▶ **Problem details**
Leave out every picture and set down, exactly, the lines below from the one holding "môi trường được" up to and including the one holding "Tuổi thọ của".

▶ **Data to examine**
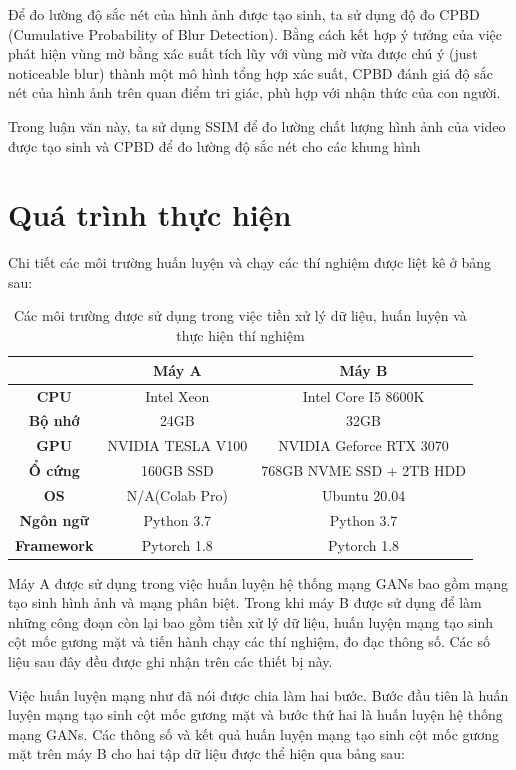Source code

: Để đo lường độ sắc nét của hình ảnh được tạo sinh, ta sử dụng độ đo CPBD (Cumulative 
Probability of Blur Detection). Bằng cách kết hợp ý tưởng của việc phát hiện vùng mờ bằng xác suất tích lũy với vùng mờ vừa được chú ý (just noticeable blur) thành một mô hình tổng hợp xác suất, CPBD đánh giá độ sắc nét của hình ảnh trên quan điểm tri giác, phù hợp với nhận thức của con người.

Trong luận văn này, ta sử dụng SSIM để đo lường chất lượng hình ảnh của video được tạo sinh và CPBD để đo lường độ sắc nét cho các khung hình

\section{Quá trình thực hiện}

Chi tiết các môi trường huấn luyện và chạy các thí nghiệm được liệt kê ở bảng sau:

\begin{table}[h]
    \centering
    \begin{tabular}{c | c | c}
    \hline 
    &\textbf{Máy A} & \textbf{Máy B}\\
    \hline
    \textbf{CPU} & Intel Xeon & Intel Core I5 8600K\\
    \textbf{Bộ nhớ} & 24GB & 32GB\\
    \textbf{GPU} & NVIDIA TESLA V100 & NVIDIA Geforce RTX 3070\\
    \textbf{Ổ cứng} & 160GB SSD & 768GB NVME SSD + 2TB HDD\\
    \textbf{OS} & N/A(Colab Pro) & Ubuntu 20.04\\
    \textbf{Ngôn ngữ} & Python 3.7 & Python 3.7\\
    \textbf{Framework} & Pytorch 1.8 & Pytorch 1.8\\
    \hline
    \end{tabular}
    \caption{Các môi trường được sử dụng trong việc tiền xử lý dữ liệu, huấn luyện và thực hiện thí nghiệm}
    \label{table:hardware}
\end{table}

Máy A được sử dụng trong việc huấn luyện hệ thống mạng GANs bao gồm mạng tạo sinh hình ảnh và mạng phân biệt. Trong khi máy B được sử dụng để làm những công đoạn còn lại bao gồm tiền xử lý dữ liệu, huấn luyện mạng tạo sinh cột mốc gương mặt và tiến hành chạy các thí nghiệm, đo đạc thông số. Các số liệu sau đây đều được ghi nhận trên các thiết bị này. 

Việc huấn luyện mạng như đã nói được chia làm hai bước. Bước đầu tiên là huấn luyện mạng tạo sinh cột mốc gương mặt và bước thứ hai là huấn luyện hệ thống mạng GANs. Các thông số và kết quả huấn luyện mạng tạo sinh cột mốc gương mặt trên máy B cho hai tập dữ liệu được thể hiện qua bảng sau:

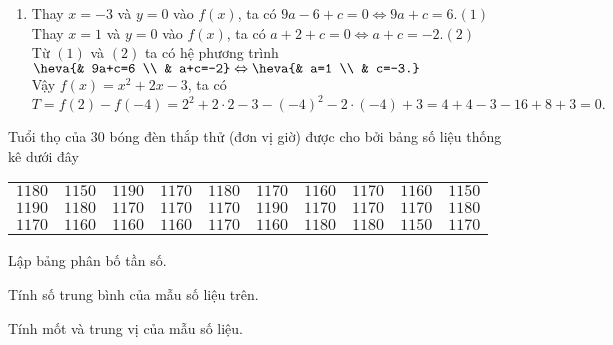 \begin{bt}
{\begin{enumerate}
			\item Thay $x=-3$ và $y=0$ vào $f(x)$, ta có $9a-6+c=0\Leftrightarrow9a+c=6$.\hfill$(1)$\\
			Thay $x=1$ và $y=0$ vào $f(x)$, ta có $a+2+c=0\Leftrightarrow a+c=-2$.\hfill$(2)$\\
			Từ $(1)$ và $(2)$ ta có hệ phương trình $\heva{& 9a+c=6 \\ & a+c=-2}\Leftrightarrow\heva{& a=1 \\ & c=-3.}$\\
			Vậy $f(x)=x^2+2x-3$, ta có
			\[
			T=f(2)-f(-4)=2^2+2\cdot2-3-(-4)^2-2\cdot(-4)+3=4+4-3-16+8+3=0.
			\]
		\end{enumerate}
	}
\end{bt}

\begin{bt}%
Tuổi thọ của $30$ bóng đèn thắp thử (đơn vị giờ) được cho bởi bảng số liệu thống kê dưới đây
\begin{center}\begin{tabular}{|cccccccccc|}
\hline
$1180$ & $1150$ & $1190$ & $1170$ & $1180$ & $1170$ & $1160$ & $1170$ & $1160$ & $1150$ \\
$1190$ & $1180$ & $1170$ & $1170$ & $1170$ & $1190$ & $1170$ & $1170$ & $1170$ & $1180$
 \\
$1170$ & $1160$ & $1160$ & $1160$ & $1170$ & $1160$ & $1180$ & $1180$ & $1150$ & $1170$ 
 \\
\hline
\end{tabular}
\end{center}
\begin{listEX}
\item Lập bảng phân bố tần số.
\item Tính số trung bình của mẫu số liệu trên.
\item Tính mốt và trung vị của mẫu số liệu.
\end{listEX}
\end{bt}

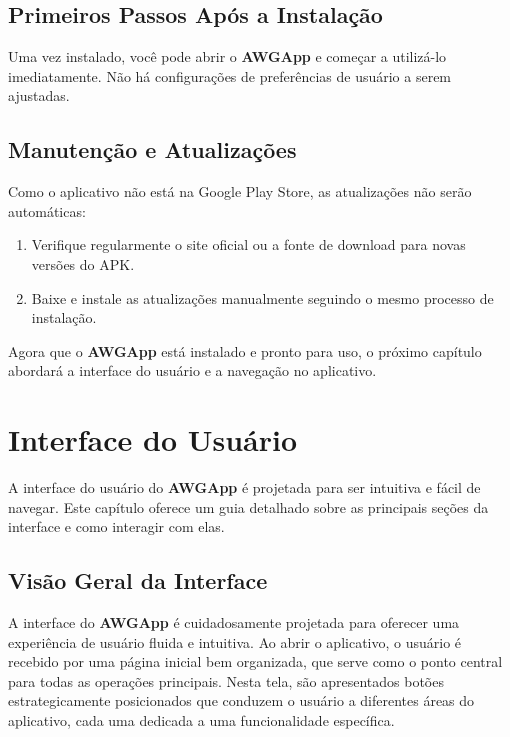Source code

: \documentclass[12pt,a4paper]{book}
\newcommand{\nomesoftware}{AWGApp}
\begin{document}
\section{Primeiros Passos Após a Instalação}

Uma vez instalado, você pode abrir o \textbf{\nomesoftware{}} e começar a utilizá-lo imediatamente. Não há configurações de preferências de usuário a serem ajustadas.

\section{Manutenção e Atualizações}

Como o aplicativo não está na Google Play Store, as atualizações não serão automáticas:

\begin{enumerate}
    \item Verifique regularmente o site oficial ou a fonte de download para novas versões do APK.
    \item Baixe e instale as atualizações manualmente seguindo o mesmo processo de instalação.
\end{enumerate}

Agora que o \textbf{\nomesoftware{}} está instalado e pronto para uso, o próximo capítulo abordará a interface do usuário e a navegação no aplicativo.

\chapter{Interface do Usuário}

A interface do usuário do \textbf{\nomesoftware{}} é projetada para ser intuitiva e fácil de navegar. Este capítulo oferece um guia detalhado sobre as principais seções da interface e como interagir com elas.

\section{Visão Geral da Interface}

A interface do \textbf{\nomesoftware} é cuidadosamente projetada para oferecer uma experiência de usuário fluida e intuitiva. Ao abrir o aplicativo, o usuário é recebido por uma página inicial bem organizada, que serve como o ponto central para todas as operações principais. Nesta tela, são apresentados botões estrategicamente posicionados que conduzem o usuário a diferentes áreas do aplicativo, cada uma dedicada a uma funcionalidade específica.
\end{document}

▶ **Answer for this exercise**
    \caption{Các môi trường được sử dụng trong việc tiền xử lý dữ liệu, huấn luyện và thực hiện thí nghiệm}
    \label{table:hardware}
\end{table}

Máy A được sử dụng trong việc huấn luyện hệ thống mạng GANs bao gồm mạng tạo sinh hình ảnh và mạng phân biệt. Trong khi máy B được sử dụng để làm những công đoạn còn lại bao gồm tiền xử lý dữ liệu, huấn luyện mạng tạo sinh cột mốc gương mặt và tiến hành chạy các thí nghiệm, đo đạc thông số. Các số liệu sau đây đều được ghi nhận trên các thiết bị này. 

Việc huấn luyện mạng như đã nói được chia làm hai bước. Bước đầu tiên là huấn luyện mạng tạo sinh cột mốc gương mặt và bước thứ hai là huấn luyện hệ thống mạng GANs. Các thông số và kết quả huấn luyện mạng tạo sinh cột mốc gương mặt trên máy B cho hai tập dữ liệu được thể hiện qua bảng sau:

 \begin{bt}
{\begin{enumerate}
			\item Thay $x=-3$ và $y=0$ vào $f(x)$, ta có $9a-6+c=0\Leftrightarrow9a+c=6$.\hfill$(1)$\\
			Thay $x=1$ và $y=0$ vào $f(x)$, ta có $a+2+c=0\Leftrightarrow a+c=-2$.\hfill$(2)$\\
			Từ $(1)$ và $(2)$ ta có hệ phương trình $\heva{& 9a+c=6 \\ & a+c=-2}\Leftrightarrow\heva{& a=1 \\ & c=-3.}$\\
			Vậy $f(x)=x^2+2x-3$, ta có
			\[
			T=f(2)-f(-4)=2^2+2\cdot2-3-(-4)^2-2\cdot(-4)+3=4+4-3-16+8+3=0.
			\]
		\end{enumerate}
	}
\end{bt}

\begin{bt}%
Tuổi thọ của $30$ bóng đèn thắp thử (đơn vị giờ) được cho bởi bảng số liệu thống kê dưới đây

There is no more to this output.